## ASSIGNED TASK
Given the listing that follows, report all lines in which the string "johnpwrs" occurs.

**** DATA EXCERPTS

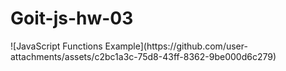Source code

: <h1> Goit-js-hw-03 </h1>
![JavaScript Functions Example](https://github.com/user-attachments/assets/c2bc1a3c-75d8-43ff-8362-9be000d6c279)
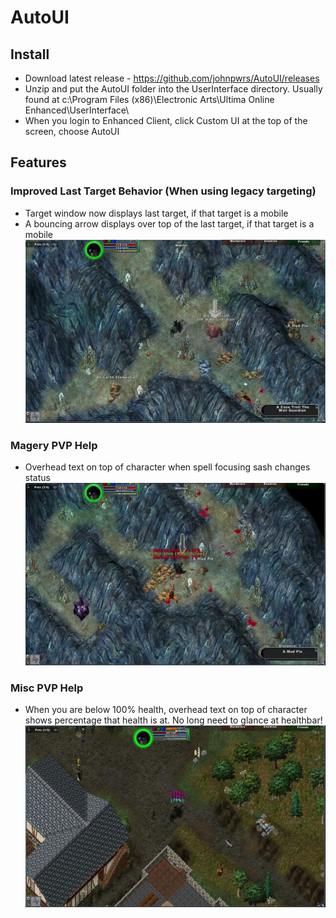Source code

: AutoUI
======

Install
--------
- Download latest release - https://github.com/johnpwrs/AutoUI/releases
- Unzip and put the AutoUI folder into the UserInterface directory. Usually found at c:\Program Files (x86)\Electronic Arts\Ultima Online Enhanced\UserInterface\
- When you login to Enhanced Client, click Custom UI at the top of the screen, choose AutoUI
 

Features
--------
### Improved Last Target Behavior (When using legacy targeting)
- Target window now displays last target, if that target is a mobile
- A bouncing arrow displays over top of the last target, if that target is a mobile
![Alt text](https://raw.githubusercontent.com/johnpwrs/AutoUI/master/Screenshots/lasttargetindicator.JPG)

### Magery PVP Help
- Overhead text on top of character when spell focusing sash changes status
![Alt text](https://raw.githubusercontent.com/johnpwrs/AutoUI/master/Screenshots/spellfocusingsash.JPG)

### Misc PVP Help
- When you are below 100% health, overhead text on top of character shows percentage that health is at.  No long need to glance at healthbar!
![Alt text](https://raw.githubusercontent.com/johnpwrs/AutoUI/master/Screenshots/healthtext.JPG)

********

## RESPONSE BOX
- Download latest release - https://github.com/johnpwrs/AutoUI/releases
![Alt text](https://raw.githubusercontent.com/johnpwrs/AutoUI/master/Screenshots/lasttargetindicator.JPG)
![Alt text](https://raw.githubusercontent.com/johnpwrs/AutoUI/master/Screenshots/spellfocusingsash.JPG)
![Alt text](https://raw.githubusercontent.com/johnpwrs/AutoUI/master/Screenshots/healthtext.JPG)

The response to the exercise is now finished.